Lines in the records below that contain the word "omega" must each be copied.

(Collected data entries)

********************

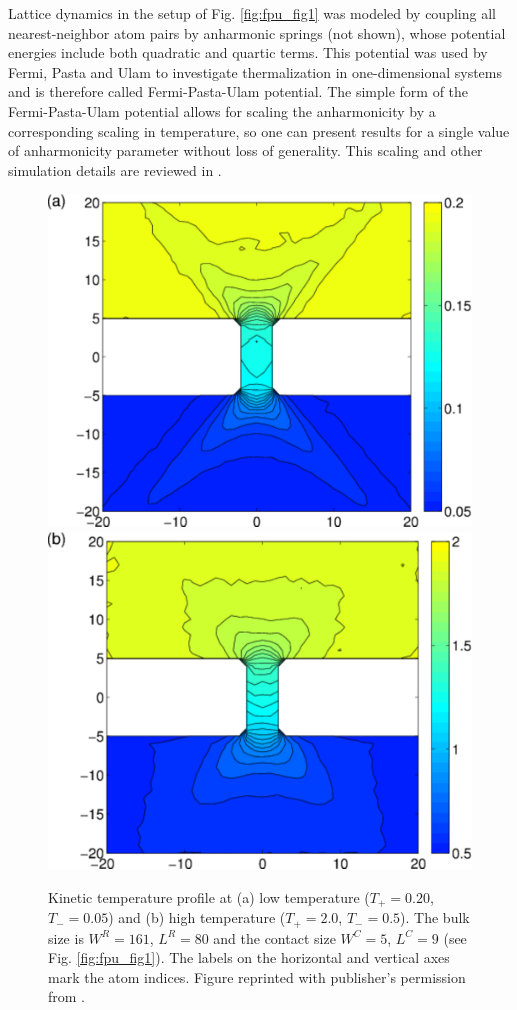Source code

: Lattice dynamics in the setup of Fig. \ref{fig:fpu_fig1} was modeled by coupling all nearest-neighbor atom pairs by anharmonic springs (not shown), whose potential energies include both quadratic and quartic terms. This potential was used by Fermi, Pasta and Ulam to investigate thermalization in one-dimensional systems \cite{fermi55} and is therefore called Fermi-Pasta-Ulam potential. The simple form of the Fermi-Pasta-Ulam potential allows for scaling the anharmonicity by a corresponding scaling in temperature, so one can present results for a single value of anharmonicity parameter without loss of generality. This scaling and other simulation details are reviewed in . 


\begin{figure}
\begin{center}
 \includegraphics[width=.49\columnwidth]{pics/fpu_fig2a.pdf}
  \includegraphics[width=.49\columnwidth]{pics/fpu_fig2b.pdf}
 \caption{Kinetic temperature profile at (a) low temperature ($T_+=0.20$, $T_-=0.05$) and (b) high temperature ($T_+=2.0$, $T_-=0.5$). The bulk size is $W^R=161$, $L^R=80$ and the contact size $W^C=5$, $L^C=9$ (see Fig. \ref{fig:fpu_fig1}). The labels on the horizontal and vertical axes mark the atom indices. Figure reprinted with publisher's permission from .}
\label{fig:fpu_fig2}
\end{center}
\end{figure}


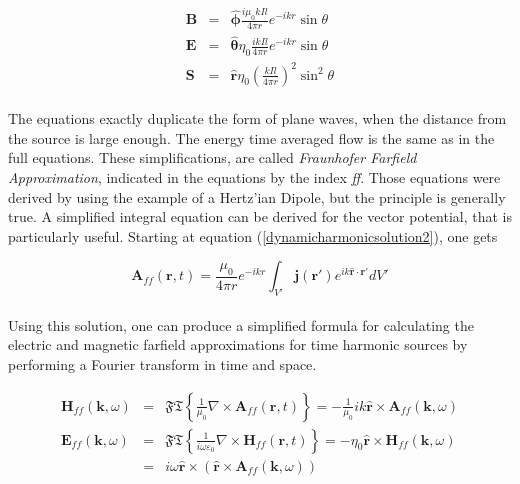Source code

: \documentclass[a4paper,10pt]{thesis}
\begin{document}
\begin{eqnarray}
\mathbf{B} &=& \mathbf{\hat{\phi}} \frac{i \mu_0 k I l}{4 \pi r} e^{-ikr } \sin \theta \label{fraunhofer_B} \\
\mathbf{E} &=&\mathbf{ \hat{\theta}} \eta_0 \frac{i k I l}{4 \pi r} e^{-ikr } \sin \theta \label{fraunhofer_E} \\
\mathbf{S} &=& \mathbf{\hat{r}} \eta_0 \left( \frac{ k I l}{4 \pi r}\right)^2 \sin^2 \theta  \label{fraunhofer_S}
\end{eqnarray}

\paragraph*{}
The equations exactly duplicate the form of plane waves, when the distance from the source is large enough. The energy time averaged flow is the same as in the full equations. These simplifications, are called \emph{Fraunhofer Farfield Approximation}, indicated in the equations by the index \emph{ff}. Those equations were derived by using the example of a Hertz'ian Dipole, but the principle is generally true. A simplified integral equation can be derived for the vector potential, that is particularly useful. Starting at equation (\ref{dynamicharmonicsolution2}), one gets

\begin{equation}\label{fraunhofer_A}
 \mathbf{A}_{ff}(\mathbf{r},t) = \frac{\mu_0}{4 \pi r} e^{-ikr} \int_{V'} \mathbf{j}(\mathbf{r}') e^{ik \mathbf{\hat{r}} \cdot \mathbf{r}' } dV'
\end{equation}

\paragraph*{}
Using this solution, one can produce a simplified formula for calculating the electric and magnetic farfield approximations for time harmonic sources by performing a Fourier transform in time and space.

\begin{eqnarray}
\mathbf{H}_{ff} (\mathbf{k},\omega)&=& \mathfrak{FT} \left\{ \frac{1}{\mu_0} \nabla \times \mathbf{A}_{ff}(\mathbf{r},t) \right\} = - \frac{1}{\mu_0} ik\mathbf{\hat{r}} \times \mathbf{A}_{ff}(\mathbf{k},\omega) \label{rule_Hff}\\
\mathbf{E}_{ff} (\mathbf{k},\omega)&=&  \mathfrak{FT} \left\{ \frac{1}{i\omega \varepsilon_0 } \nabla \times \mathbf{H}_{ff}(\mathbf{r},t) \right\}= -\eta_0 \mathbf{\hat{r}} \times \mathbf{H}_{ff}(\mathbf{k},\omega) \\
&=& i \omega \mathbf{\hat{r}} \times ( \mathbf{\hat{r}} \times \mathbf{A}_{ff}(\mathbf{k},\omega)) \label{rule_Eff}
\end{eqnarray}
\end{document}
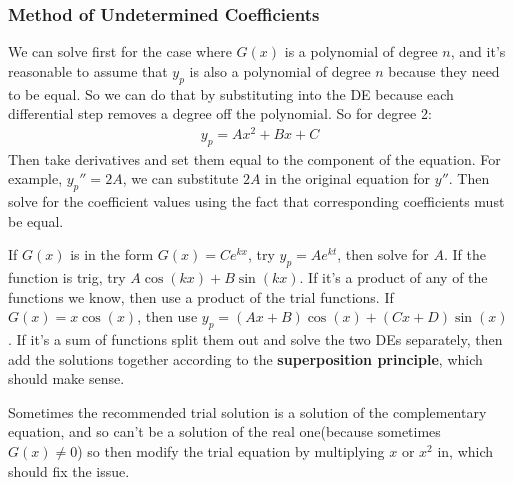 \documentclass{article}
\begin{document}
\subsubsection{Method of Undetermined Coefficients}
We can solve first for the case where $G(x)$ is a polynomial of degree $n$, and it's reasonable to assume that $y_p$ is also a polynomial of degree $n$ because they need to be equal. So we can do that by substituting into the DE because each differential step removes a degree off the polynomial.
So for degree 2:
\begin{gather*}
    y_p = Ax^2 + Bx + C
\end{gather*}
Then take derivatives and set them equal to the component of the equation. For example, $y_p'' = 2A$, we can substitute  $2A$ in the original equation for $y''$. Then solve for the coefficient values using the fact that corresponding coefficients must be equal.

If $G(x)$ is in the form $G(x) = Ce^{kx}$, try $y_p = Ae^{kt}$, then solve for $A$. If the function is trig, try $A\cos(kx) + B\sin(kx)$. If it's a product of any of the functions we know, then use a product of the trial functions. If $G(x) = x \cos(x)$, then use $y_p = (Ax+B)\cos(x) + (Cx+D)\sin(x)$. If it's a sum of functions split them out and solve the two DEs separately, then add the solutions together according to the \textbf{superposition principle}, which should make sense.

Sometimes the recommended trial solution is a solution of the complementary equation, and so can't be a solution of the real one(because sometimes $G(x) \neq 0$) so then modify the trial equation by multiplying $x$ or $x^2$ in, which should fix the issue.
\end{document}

********************

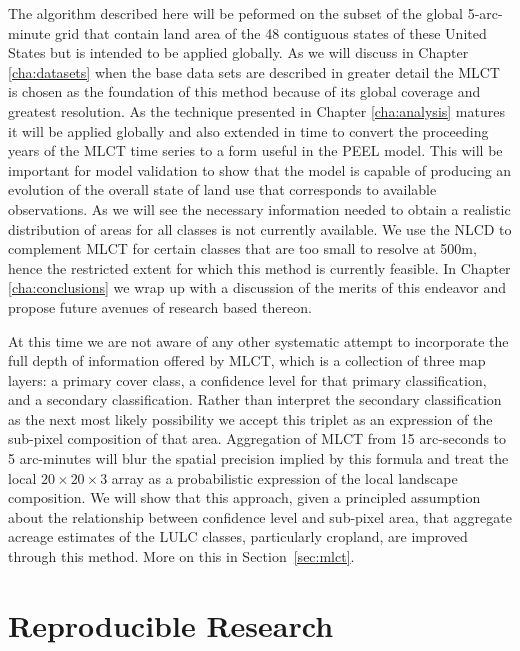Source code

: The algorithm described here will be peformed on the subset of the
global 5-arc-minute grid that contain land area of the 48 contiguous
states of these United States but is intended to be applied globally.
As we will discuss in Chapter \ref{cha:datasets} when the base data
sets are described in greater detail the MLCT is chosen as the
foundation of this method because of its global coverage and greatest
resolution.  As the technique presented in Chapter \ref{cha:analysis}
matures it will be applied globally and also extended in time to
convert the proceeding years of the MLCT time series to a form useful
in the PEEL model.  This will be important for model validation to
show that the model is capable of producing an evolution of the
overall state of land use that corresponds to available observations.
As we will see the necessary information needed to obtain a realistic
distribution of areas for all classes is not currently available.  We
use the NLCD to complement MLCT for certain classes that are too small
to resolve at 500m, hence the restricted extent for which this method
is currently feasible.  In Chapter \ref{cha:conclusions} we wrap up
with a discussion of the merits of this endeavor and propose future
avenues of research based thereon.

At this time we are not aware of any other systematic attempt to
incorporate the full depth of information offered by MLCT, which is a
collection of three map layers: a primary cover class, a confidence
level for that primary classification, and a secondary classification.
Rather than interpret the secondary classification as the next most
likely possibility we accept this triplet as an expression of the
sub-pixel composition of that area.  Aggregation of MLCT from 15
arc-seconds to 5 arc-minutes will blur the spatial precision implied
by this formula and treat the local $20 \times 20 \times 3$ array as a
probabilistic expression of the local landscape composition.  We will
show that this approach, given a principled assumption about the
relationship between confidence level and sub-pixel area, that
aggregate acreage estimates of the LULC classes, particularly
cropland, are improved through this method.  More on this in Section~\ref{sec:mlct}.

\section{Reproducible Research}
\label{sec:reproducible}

********************

◆ Written solution ◆
\mathbf{H}_{ff} (\mathbf{k},\omega)&=& \mathfrak{FT} \left\{ \frac{1}{\mu_0} \nabla \times \mathbf{A}_{ff}(\mathbf{r},t) \right\} = - \frac{1}{\mu_0} ik\mathbf{\hat{r}} \times \mathbf{A}_{ff}(\mathbf{k},\omega) \label{rule_Hff}\\
\mathbf{E}_{ff} (\mathbf{k},\omega)&=&  \mathfrak{FT} \left\{ \frac{1}{i\omega \varepsilon_0 } \nabla \times \mathbf{H}_{ff}(\mathbf{r},t) \right\}= -\eta_0 \mathbf{\hat{r}} \times \mathbf{H}_{ff}(\mathbf{k},\omega) \\
&=& i \omega \mathbf{\hat{r}} \times ( \mathbf{\hat{r}} \times \mathbf{A}_{ff}(\mathbf{k},\omega)) \label{rule_Eff}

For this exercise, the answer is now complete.